Spie est le dernier à s'être déclaré officiellement. Il est le plus petit des trois industriels avec un chiffre d'affaires de 6,6 milliards d'euros en 2020 et 45.000 salariés. Il s'est entouré de Bpifrance et du fonds Clayton Dubilier & Rice pour monter "une structure de financement équilibrée, associant dette et fonds propres". Sa petite taille ne limite pas son appétit, bien au contraire. Le groupe ambitionne de devenir "le champion européen, pure player des services multi-techniques" et a procédé au cours des dernières années à de multiples acquisitions : deux en 2020 et quatre en 2019. Comme tous les autres candidats, il n'évoque pour l'heure aucun montant.

Du côté des fonds, trois équipes se distinguent également : le tandem franco-britannique CVC PAI-Partners et deux américains faisant respectivement cavalier seul : Bain Capital et Carlyle. Ce dernier est celui qui détient le plus d'actifs sous gestion avec un montant avoisinant les 276 milliards de dollars, dont 150 milliards de dollars en capital-investissement. Il a déjà réalisé plusieurs investissements dans des entreprises françaises, comme Saverglass et European camping group.

Basé à Boston, Bain Capital gère, quant à lui, quelque 140 milliards de dollars d'actifs. Dans ce dossier, il met en avant son ADN industriel avec des équipes composées d'ingénieurs, et pas que de financiers. La société de gestion s'est, par ailleurs, déjà illustrée dans ce domaine avec l'acquisition, en 2012, du groupe suédois Bravida, spécialisé dans les systèmes électriques, de plomberie et de climatisation.

De son côté, le fonds d'investissement anglo-saxon CVC Capital gère quelque 115 milliards de dollars d'actifs. Récemment, il s'est renforcé dans le monde du sport avec des opérations dans le rugby, la course automobile ou encore le volleyball. Il planche sur une offre commune aux côtés du fonds tricolore PAI Partners, qui se targue d'être à l'origine de la constitution de Spie, avec le rachat en 2006 de la filiale française du groupe britannique d'ingénierie Amec.

5 - Pourquoi s'y intéressent-ils ?

Si le dossier Equans attise tant les convoitises c'est que cette future ex-entité d'Engie se positionne sur un marché en pleine croissance, porté notamment par les enjeux de décarbonation et d'efficacité énergétique. Par ailleurs, aujourd'hui, la plupart des entreprises et des collectivités ont externalisé la maintenance de leurs installations offrant aux prestataires spécialisés un marché de plusieurs milliards d'euros. Rien que dans l'Hexagone, il pesait 16 milliards d'euros il y a déjà cinq ans. Sur ce terrain, le potentiel d'Equans, qui a bénéficié d'un management moins attentionné ces dernières années et qui affiche la marge la plus faible du secteur, est XXL.

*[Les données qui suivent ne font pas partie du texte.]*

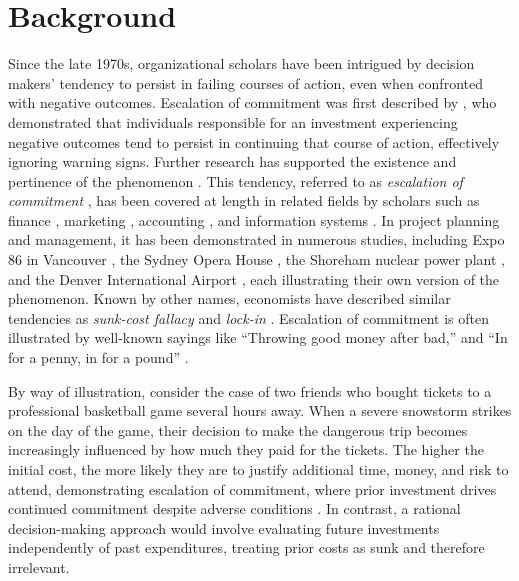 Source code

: \documentclass{article}
\begin{document}
\section{Background}

Since the late 1970s, organizational scholars have been intrigued by decision makers’ tendency to persist in failing courses of action, even when confronted with negative outcomes. Escalation of commitment was first described by \cite{Staw-1976}, who demonstrated that individuals responsible for an investment experiencing negative outcomes tend to persist in continuing that course of action, effectively ignoring warning signs. Further research has supported the existence and pertinence of the phenomenon \cite{Brockner-1992, Shapira-1997, Sleesman-2012, Drummond-2017, Drummond-2014, Salter-2013}. This tendency, referred to as \textit{escalation of commitment} \cite{Staw-1976}, has been covered at length in related fields by scholars such as finance \cite{Schulz-Cheng-2002}, marketing \cite{Schmidt-Calantone-2002}, accounting \cite{Jeffrey-1992}, and information systems \cite{Heng-2003}. In project planning and management, it has been demonstrated in numerous studies, including Expo 86 in Vancouver \cite{Ross-1986}, the Sydney Opera House \cite{flyvbjerg-2009}, the Shoreham nuclear power plant \cite{Ross-1993}, and the Denver International Airport \cite{Montealegre-2000}, each illustrating their own version of the phenomenon. Known by other names, economists have described similar tendencies as \textit{sunk-cost fallacy} \cite{Arkes-1985, Berg-2009} and \textit{lock-in} \cite{Cantarelli-2010}. Escalation of commitment is often illustrated by well-known sayings like ``Throwing good money after bad,'' and ``In for a penny, in for a pound'' \cite{Flyvbjerg-2021}.

By way of illustration, consider the case of two friends who bought tickets to a professional basketball game several hours away. When a severe snowstorm strikes on the day of the game, their decision to make the dangerous trip becomes increasingly influenced by how much they paid for the tickets. The higher the initial cost, the more likely they are to justify additional time, money, and risk to attend, demonstrating escalation of commitment, where prior investment drives continued commitment despite adverse conditions \cite{Thaler-2016}. In contrast, a rational decision-making approach would involve evaluating future investments independently of past expenditures, treating prior costs as sunk and therefore irrelevant.
\end{document}
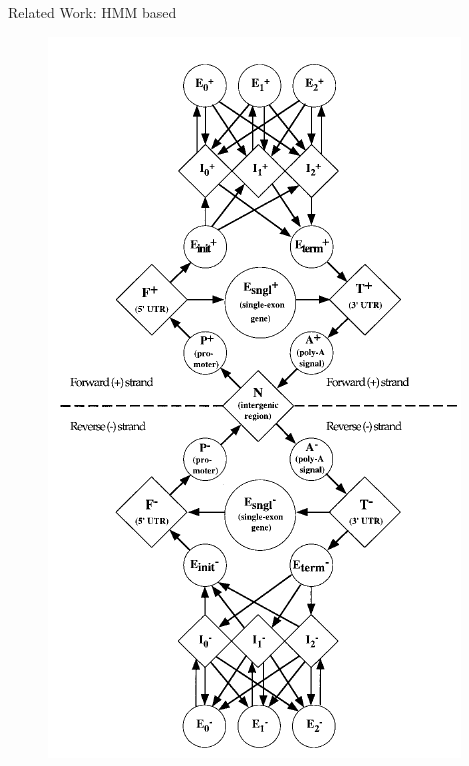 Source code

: \documentclass[11pt]{beamer}
\begin{document}
\begin{frame}{Related Work: HMM based}
\begin{figure}
\includegraphics[width=\textwidth,height=0.8\textheight,keepaspectratio]{hmm_implementation}
\end{figure}
\cite{burge1997prediction}
\end{frame}
\end{document}
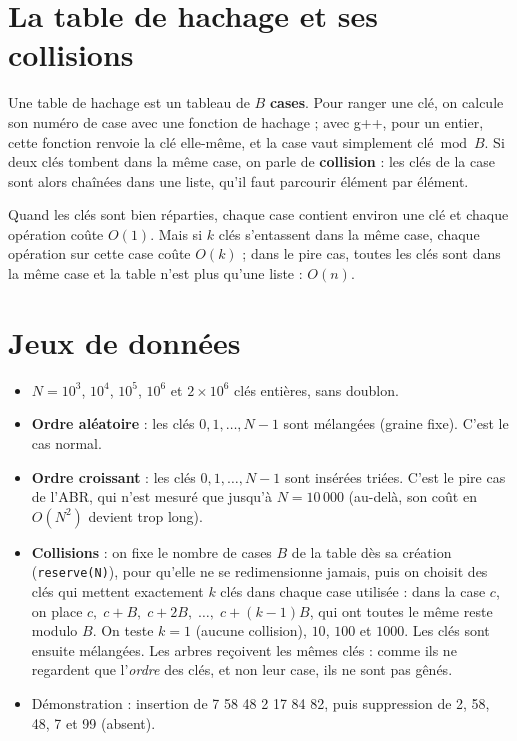 \documentclass[12pt,a4paper]{report}
\begin{document}
\section{La table de hachage et ses collisions}
Une table de hachage est un tableau de $B$ \textbf{cases}. Pour ranger une clé, on calcule son numéro de case avec une fonction de hachage ; avec g++, pour un entier, cette fonction renvoie la clé elle-même, et la case vaut simplement $\text{clé} \bmod B$. Si deux clés tombent dans la même case, on parle de \textbf{collision} : les clés de la case sont alors chaînées dans une liste, qu'il faut parcourir élément par élément.

Quand les clés sont bien réparties, chaque case contient environ une clé et chaque opération coûte $O(1)$. Mais si $k$ clés s'entassent dans la même case, chaque opération sur cette case coûte $O(k)$ ; dans le pire cas, toutes les clés sont dans la même case et la table n'est plus qu'une liste : $O(n)$.

\section{Jeux de données}
\begin{itemize}
  \item $N = 10^3$, $10^4$, $10^5$, $10^6$ et $2\times10^6$ clés entières, sans doublon.
  \item \textbf{Ordre aléatoire} : les clés $0, 1, \dots, N-1$ sont mélangées (graine fixe). C'est le cas normal.
  \item \textbf{Ordre croissant} : les clés $0, 1, \dots, N-1$ sont insérées triées. C'est le pire cas de l'ABR, qui n'est mesuré que jusqu'à $N = 10\,000$ (au-delà, son coût en $O(N^2)$ devient trop long).
  \item \textbf{Collisions} : on fixe le nombre de cases $B$ de la table dès sa création (\texttt{reserve(N)}), pour qu'elle ne se redimensionne jamais, puis on choisit des clés qui mettent exactement $k$ clés dans chaque case utilisée : dans la case $c$, on place $c,\; c+B,\; c+2B,\; \dots,\; c+(k-1)B$, qui ont toutes le même reste modulo $B$. On teste $k = 1$ (aucune collision), $10$, $100$ et $1000$. Les clés sont ensuite mélangées. Les arbres reçoivent les mêmes clés : comme ils ne regardent que l'\emph{ordre} des clés, et non leur case, ils ne sont pas gênés.
  \item Démonstration : insertion de 7 58 48 2 17 84 82, puis suppression de 2, 58, 48, 7 et 99 (absent).
\end{itemize}
\end{document}
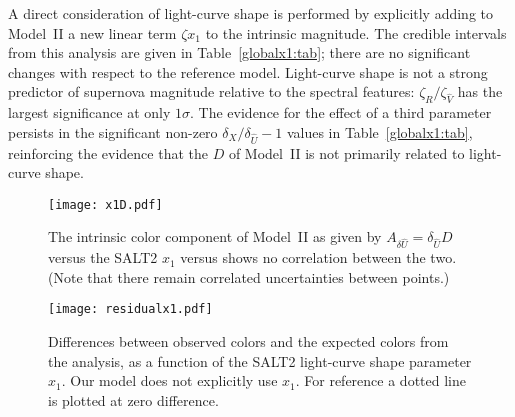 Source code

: \documentclass{aastex61}   	%
\begin{document}
A direct consideration of light-curve shape is
performed by explicitly adding to Model~II a new linear term $\zeta x_1$ to the 
intrinsic magnitude. The credible intervals
from this analysis are given in Table~\ref{globalx1:tab}; there are no significant changes with respect to the reference model. 
Light-curve shape is not a strong predictor of supernova magnitude relative to the spectral features: $\zeta_{\hat{R}}/\zeta_{\hat{V}}$
has the largest significance  at 
only
$1\sigma$.
The evidence for the effect of a third parameter persists in the significant  non-zero  $\delta_X/\delta_{\hat{U}}-1$ values
in Table~\ref{globalx1:tab}, reinforcing the evidence that the $D$ of Model~II is not primarily related to light-curve shape.

\begin{figure}[htbp] %
   \centering
   \texttt{[image: x1D.pdf]}
    \caption{The
    intrinsic color component of Model~II as given by
    $A_{\delta {\hat{U}}}  = \delta_{\hat{U}} D$
    versus
    the SALT2 $x_1$ versus
    shows no correlation between the two.  (Note that there remain correlated uncertainties between points.)
   \label{x1:fig}}
\end{figure}


\begin{figure}[htbp] %
   \centering
   \texttt{[image: residualx1.pdf]}
    \caption{Differences between observed colors and the     \color{red}
    expected \color{black} colors
     from the analysis, as a function
            of the SALT2 light-curve shape parameter $x_1$.  Our model does not explicitly use $x_1$.  For reference a dotted line is plotted at zero difference.
   \label{x1res:fig}}
\end{figure}
\end{document}
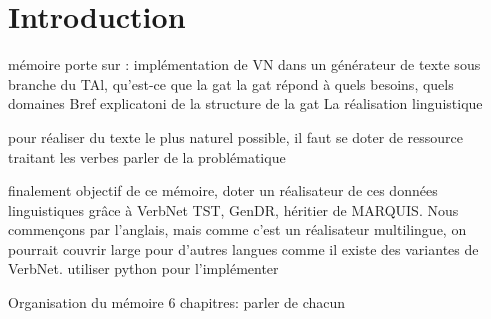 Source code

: 
\chapter*{Introduction}


mémoire porte sur : implémentation de VN dans un générateur de texte
sous branche du TAl, qu'est-ce que la gat
la gat répond à quels besoins, quels domaines
Bref explicatoni de la structure de la gat
La réalisation linguistique

pour réaliser du texte le plus naturel possible, il faut se doter de ressource traitant les verbes
parler de la problématique

finalement objectif de ce mémoire, doter un réalisateur de ces données linguistiques grâce à VerbNet
TST, GenDR, héritier de MARQUIS. Nous commençons par l'anglais, mais comme c'est un réalisateur multilingue, on pourrait couvrir large pour d'autres langues comme il existe des variantes de VerbNet. utiliser python pour l'implémenter

Organisation du mémoire 6 chapitres:  parler de chacun







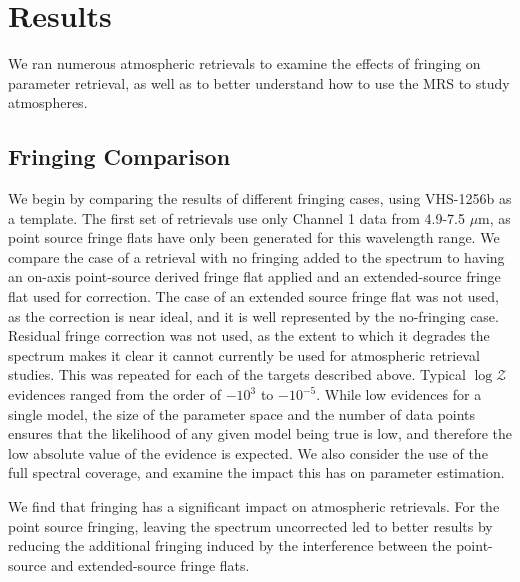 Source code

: \section{Results}
We ran numerous atmospheric retrievals to examine the effects of fringing on parameter retrieval, as well as to better understand how to use the MRS to study atmospheres.

\subsection{Fringing Comparison}
We begin by comparing the results of different fringing cases, using VHS-1256b as a template.
The first set of retrievals use only Channel 1 data from 4.9-7.5 $\mu$m, as point source fringe flats have only been generated for this wavelength range.
We compare the case of a retrieval with no fringing added to the spectrum to having an on-axis point-source derived fringe flat applied and an extended-source fringe flat used for correction.
The case of an extended source fringe flat was not used, as the correction is near ideal, and it is well represented by the no-fringing case.
Residual fringe correction was not used, as the extent to which it degrades the spectrum makes it clear it cannot currently be used for atmospheric retrieval studies.
This was repeated for each of the targets described above.
Typical $\log\mathcal{Z}$ evidences ranged from the order of $-10^{3}$ to $-10^{-5}$.
While low evidences for a single model, the size of the parameter space and the number of data points ensures that the likelihood of any given model being true is low, and therefore the low absolute value of the evidence is expected. 
We also consider the use of the full spectral coverage, and examine the impact this has on parameter estimation.

We find that fringing has a significant impact on atmospheric retrievals.
For the point source fringing, leaving the spectrum uncorrected led to better results by reducing the additional fringing induced by the interference between the point-source and extended-source fringe flats.


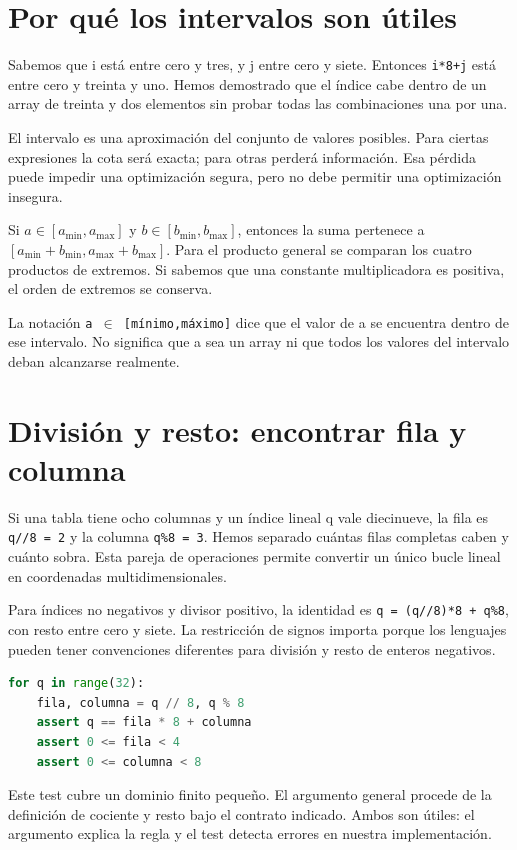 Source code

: \documentclass[12pt,a4paper,oneside]{report}
\begin{document}
\section{Por qué los intervalos son útiles}
Sabemos que i está entre cero y tres, y j entre cero y siete. Entonces \texttt{i*8+j} está entre cero y treinta y uno. Hemos demostrado que el índice cabe dentro de un array de treinta y dos elementos sin probar todas las combinaciones una por una.

El intervalo es una aproximación del conjunto de valores posibles. Para ciertas expresiones la cota será exacta; para otras perderá información. Esa pérdida puede impedir una optimización segura, pero no debe permitir una optimización insegura.

\begin{traduccion}
Si $a\in[a_{\min},a_{\max}]$ y $b\in[b_{\min},b_{\max}]$, entonces la suma pertenece a $[a_{\min}+b_{\min},a_{\max}+b_{\max}]$. Para el producto general se comparan los cuatro productos de extremos. Si sabemos que una constante multiplicadora es positiva, el orden de extremos se conserva.

\end{traduccion}
La notación \texttt{a \ensuremath{\in} [mínimo,máximo]} dice que el valor de a se encuentra dentro de ese intervalo. No significa que a sea un array ni que todos los valores del intervalo deban alcanzarse realmente.

\section{División y resto: encontrar fila y columna}
Si una tabla tiene ocho columnas y un índice lineal q vale diecinueve, la fila es \texttt{q//8 = 2} y la columna \texttt{q\%8 = 3}. Hemos separado cuántas filas completas caben y cuánto sobra. Esta pareja de operaciones permite convertir un único bucle lineal en coordenadas multidimensionales.

Para índices no negativos y divisor positivo, la identidad es \texttt{q = (q//8)*8 + q\%8}, con resto entre cero y siete. La restricción de signos importa porque los lenguajes pueden tener convenciones diferentes para división y resto de enteros negativos.

\begin{lstlisting}[language=Python]
for q in range(32):
    fila, columna = q // 8, q % 8
    assert q == fila * 8 + columna
    assert 0 <= fila < 4
    assert 0 <= columna < 8
\end{lstlisting}
Este test cubre un dominio finito pequeño. El argumento general procede de la definición de cociente y resto bajo el contrato indicado. Ambos son útiles: el argumento explica la regla y el test detecta errores en nuestra implementación.
\end{document}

6 - Les industriels sont-ils préférés aux financiers ?

Dans ce dossier, très peu d'aspirants se livrent à des commentaires officiels. En revanche, leurs agences de communication, en off, n'hésitent pas à mettre en avant, leurs propres atouts dans ce dossier et les failles de leurs concurrents.

Du côté des fonds d'investissement, on affirme ainsi pouvoir aider Equans à relever le grand défi américain via une forte croissance externe. En parallèle, ces derniers pointent des synergies très coûteuses, d'importants risques de doublons dans les fonctions supports et en agences, et donc la potentielle casse sociale, dans le cas où le racheteur serait un industriel. Ils brandissent également le risque de blocage des autorités de la concurrence, qui pourrait ralentir un dossier, que la direction d'Engie espère boucler le plus rapidement possible.

De leurs côtés, les industriels mettent en avant leur drapeau tricolore alors que tout le monde garde encore en tête l'intervention, en janvier dernier, de Bruno Le Maire, ministre de l'Economie et des Finances, pour repousser le groupe canadien Couche-Tard qui souhaitait s'emparer de Carrefour, au nom de la "sécurité alimentaire", du pays. Les industriels ne manquent pas, non plus, de rappeler les promesses non tenues des fonds dans de précédents dossiers.

Toutefois, l'Etat actionnaire, qui soutient la création d'Equans et le fait que cette entité ait un avenir en dehors d'Engie, n'exclurait pas l'option d'un fonds d'investissement. L'attention sera notamment portée sur les enjeux d'emplois et de souveraineté, Equans ayant des activités de maintenance sur des sites sensibles.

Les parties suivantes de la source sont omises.